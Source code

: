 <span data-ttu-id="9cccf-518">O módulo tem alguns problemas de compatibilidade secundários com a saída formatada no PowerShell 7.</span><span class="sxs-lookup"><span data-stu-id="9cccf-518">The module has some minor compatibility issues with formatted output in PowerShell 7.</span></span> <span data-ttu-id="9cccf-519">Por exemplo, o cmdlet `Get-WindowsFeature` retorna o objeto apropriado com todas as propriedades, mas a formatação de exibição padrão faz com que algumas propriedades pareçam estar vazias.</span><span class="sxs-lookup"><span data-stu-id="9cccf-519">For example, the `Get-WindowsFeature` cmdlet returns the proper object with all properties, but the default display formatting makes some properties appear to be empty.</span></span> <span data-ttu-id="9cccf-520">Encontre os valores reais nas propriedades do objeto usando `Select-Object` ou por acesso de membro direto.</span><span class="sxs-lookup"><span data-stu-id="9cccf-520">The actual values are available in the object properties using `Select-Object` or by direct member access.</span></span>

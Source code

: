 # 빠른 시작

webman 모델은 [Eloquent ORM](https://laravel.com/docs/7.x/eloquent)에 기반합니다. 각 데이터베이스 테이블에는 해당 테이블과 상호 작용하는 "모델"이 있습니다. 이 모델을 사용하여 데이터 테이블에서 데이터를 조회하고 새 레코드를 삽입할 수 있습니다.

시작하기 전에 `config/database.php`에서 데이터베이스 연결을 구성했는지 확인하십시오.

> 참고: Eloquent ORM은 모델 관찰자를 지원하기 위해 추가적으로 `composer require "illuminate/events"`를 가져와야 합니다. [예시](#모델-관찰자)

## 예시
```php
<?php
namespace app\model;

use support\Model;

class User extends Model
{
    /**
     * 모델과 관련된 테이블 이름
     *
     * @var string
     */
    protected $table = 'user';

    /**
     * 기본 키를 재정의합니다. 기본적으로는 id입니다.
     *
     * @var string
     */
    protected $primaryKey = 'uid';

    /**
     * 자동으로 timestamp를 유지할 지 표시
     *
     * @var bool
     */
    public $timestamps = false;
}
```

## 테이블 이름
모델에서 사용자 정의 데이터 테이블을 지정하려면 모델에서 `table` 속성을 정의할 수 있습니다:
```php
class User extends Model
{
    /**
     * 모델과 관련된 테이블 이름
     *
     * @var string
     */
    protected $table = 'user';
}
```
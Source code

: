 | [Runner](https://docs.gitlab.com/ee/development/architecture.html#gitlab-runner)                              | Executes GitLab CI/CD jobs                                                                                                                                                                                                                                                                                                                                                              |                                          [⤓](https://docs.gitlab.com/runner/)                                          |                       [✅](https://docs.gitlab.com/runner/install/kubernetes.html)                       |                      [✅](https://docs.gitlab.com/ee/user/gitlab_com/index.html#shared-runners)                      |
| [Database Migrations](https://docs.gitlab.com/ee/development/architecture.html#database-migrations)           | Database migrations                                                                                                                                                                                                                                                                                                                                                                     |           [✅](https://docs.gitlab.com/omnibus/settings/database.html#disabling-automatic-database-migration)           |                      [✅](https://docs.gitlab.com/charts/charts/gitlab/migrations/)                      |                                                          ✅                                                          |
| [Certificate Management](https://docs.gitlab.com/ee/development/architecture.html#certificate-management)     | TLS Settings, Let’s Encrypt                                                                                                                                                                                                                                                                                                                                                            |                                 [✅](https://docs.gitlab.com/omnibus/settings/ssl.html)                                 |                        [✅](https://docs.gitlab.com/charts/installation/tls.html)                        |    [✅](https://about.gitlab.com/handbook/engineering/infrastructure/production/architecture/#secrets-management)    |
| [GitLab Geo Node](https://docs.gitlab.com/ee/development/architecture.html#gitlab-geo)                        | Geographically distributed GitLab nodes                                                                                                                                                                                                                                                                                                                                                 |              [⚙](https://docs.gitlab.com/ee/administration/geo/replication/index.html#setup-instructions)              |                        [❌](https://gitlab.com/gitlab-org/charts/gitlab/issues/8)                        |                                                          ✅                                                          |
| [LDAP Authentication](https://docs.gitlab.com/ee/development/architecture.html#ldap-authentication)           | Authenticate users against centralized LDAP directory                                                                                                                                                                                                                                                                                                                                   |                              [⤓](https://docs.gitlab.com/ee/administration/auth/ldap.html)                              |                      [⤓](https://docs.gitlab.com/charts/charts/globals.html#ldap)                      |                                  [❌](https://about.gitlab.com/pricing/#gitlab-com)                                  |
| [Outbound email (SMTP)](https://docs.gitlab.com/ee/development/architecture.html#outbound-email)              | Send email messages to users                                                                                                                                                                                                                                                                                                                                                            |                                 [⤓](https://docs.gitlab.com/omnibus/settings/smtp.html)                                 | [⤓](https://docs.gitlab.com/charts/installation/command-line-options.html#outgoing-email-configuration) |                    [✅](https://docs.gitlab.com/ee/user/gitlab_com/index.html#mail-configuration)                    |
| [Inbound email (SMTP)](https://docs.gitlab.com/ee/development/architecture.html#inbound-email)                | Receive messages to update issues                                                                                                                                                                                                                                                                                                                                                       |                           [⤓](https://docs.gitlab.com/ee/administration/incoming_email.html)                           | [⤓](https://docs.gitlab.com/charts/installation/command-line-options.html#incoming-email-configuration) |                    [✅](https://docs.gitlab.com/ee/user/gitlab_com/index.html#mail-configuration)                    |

WORK TO BE COMPLETED:
All of the material is to be written out exactly.

RESPONSE TO THIS EXERCISE:
Source code

: <span data-ttu-id="9cccf-518">O módulo tem alguns problemas de compatibilidade secundários com a saída formatada no PowerShell 7.</span><span class="sxs-lookup"><span data-stu-id="9cccf-518">The module has some minor compatibility issues with formatted output in PowerShell 7.</span></span> <span data-ttu-id="9cccf-519">Por exemplo, o cmdlet `Get-WindowsFeature` retorna o objeto apropriado com todas as propriedades, mas a formatação de exibição padrão faz com que algumas propriedades pareçam estar vazias.</span><span class="sxs-lookup"><span data-stu-id="9cccf-519">For example, the `Get-WindowsFeature` cmdlet returns the proper object with all properties, but the default display formatting makes some properties appear to be empty.</span></span> <span data-ttu-id="9cccf-520">Encontre os valores reais nas propriedades do objeto usando `Select-Object` ou por acesso de membro direto.</span><span class="sxs-lookup"><span data-stu-id="9cccf-520">The actual values are available in the object properties using `Select-Object` or by direct member access.</span></span>

Source code

: # 빠른 시작

webman 모델은 [Eloquent ORM](https://laravel.com/docs/7.x/eloquent)에 기반합니다. 각 데이터베이스 테이블에는 해당 테이블과 상호 작용하는 "모델"이 있습니다. 이 모델을 사용하여 데이터 테이블에서 데이터를 조회하고 새 레코드를 삽입할 수 있습니다.

시작하기 전에 `config/database.php`에서 데이터베이스 연결을 구성했는지 확인하십시오.

> 참고: Eloquent ORM은 모델 관찰자를 지원하기 위해 추가적으로 `composer require "illuminate/events"`를 가져와야 합니다. [예시](#모델-관찰자)

## 예시
```php
<?php
namespace app\model;

use support\Model;

class User extends Model
{
    /**
     * 모델과 관련된 테이블 이름
     *
     * @var string
     */
    protected $table = 'user';

    /**
     * 기본 키를 재정의합니다. 기본적으로는 id입니다.
     *
     * @var string
     */
    protected $primaryKey = 'uid';

    /**
     * 자동으로 timestamp를 유지할 지 표시
     *
     * @var bool
     */
    public $timestamps = false;
}
```

## 테이블 이름
모델에서 사용자 정의 데이터 테이블을 지정하려면 모델에서 `table` 속성을 정의할 수 있습니다:
```php
class User extends Model
{
    /**
     * 모델과 관련된 테이블 이름
     *
     * @var string
     */
    protected $table = 'user';
}
```
Source code

: | [Runner](https://docs.gitlab.com/ee/development/architecture.html#gitlab-runner)                              | Executes GitLab CI/CD jobs                                                                                                                                                                                                                                                                                                                                                              |                                          [⤓](https://docs.gitlab.com/runner/)                                          |                       [✅](https://docs.gitlab.com/runner/install/kubernetes.html)                       |                      [✅](https://docs.gitlab.com/ee/user/gitlab_com/index.html#shared-runners)                      |
| [Database Migrations](https://docs.gitlab.com/ee/development/architecture.html#database-migrations)           | Database migrations                                                                                                                                                                                                                                                                                                                                                                     |           [✅](https://docs.gitlab.com/omnibus/settings/database.html#disabling-automatic-database-migration)           |                      [✅](https://docs.gitlab.com/charts/charts/gitlab/migrations/)                      |                                                          ✅                                                          |
| [Certificate Management](https://docs.gitlab.com/ee/development/architecture.html#certificate-management)     | TLS Settings, Let’s Encrypt                                                                                                                                                                                                                                                                                                                                                            |                                 [✅](https://docs.gitlab.com/omnibus/settings/ssl.html)                                 |                        [✅](https://docs.gitlab.com/charts/installation/tls.html)                        |    [✅](https://about.gitlab.com/handbook/engineering/infrastructure/production/architecture/#secrets-management)    |
| [GitLab Geo Node](https://docs.gitlab.com/ee/development/architecture.html#gitlab-geo)                        | Geographically distributed GitLab nodes                                                                                                                                                                                                                                                                                                                                                 |              [⚙](https://docs.gitlab.com/ee/administration/geo/replication/index.html#setup-instructions)              |                        [❌](https://gitlab.com/gitlab-org/charts/gitlab/issues/8)                        |                                                          ✅                                                          |
| [LDAP Authentication](https://docs.gitlab.com/ee/development/architecture.html#ldap-authentication)           | Authenticate users against centralized LDAP directory                                                                                                                                                                                                                                                                                                                                   |                              [⤓](https://docs.gitlab.com/ee/administration/auth/ldap.html)                              |                      [⤓](https://docs.gitlab.com/charts/charts/globals.html#ldap)                      |                                  [❌](https://about.gitlab.com/pricing/#gitlab-com)                                  |
| [Outbound email (SMTP)](https://docs.gitlab.com/ee/development/architecture.html#outbound-email)              | Send email messages to users                                                                                                                                                                                                                                                                                                                                                            |                                 [⤓](https://docs.gitlab.com/omnibus/settings/smtp.html)                                 | [⤓](https://docs.gitlab.com/charts/installation/command-line-options.html#outgoing-email-configuration) |                    [✅](https://docs.gitlab.com/ee/user/gitlab_com/index.html#mail-configuration)                    |
| [Inbound email (SMTP)](https://docs.gitlab.com/ee/development/architecture.html#inbound-email)                | Receive messages to update issues                                                                                                                                                                                                                                                                                                                                                       |                           [⤓](https://docs.gitlab.com/ee/administration/incoming_email.html)                           | [⤓](https://docs.gitlab.com/charts/installation/command-line-options.html#incoming-email-configuration) |                    [✅](https://docs.gitlab.com/ee/user/gitlab_com/index.html#mail-configuration)                    |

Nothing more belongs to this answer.